■ AIM OF THE TASK:
Tally up the lines below with "activate" in them. Answer with the number only.

++++ INFORMATION SUPPLIED

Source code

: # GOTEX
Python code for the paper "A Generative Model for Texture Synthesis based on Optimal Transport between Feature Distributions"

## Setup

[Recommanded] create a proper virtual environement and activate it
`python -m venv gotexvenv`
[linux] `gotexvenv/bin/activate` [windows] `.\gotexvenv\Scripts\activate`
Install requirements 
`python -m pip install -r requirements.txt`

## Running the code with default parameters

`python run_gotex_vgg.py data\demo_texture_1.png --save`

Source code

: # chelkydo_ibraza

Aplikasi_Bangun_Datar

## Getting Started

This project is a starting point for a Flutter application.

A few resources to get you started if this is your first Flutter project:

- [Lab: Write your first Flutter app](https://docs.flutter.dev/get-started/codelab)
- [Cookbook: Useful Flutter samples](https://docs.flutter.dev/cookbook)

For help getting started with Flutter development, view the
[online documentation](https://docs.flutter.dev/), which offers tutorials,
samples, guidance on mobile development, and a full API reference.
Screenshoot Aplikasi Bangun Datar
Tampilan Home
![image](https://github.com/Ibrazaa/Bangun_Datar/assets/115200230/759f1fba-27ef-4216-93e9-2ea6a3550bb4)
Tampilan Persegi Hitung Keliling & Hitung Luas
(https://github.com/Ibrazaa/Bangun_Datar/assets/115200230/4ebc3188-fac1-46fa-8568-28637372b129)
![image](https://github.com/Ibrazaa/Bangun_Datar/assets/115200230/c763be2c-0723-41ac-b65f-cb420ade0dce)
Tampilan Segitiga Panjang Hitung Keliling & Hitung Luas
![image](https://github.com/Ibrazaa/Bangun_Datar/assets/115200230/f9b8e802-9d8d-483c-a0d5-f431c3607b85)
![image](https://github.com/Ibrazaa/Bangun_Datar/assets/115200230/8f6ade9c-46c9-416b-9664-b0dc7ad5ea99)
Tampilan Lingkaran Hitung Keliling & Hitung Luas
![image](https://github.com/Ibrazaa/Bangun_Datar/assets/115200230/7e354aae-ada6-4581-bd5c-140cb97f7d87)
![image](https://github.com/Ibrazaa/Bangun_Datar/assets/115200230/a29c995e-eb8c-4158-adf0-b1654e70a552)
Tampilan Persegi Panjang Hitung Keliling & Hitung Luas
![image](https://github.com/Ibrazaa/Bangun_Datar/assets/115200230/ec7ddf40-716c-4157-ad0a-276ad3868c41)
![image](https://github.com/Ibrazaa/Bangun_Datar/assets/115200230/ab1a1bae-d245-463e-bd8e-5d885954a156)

++++++++

■ PROBLEM SOLUTION:
2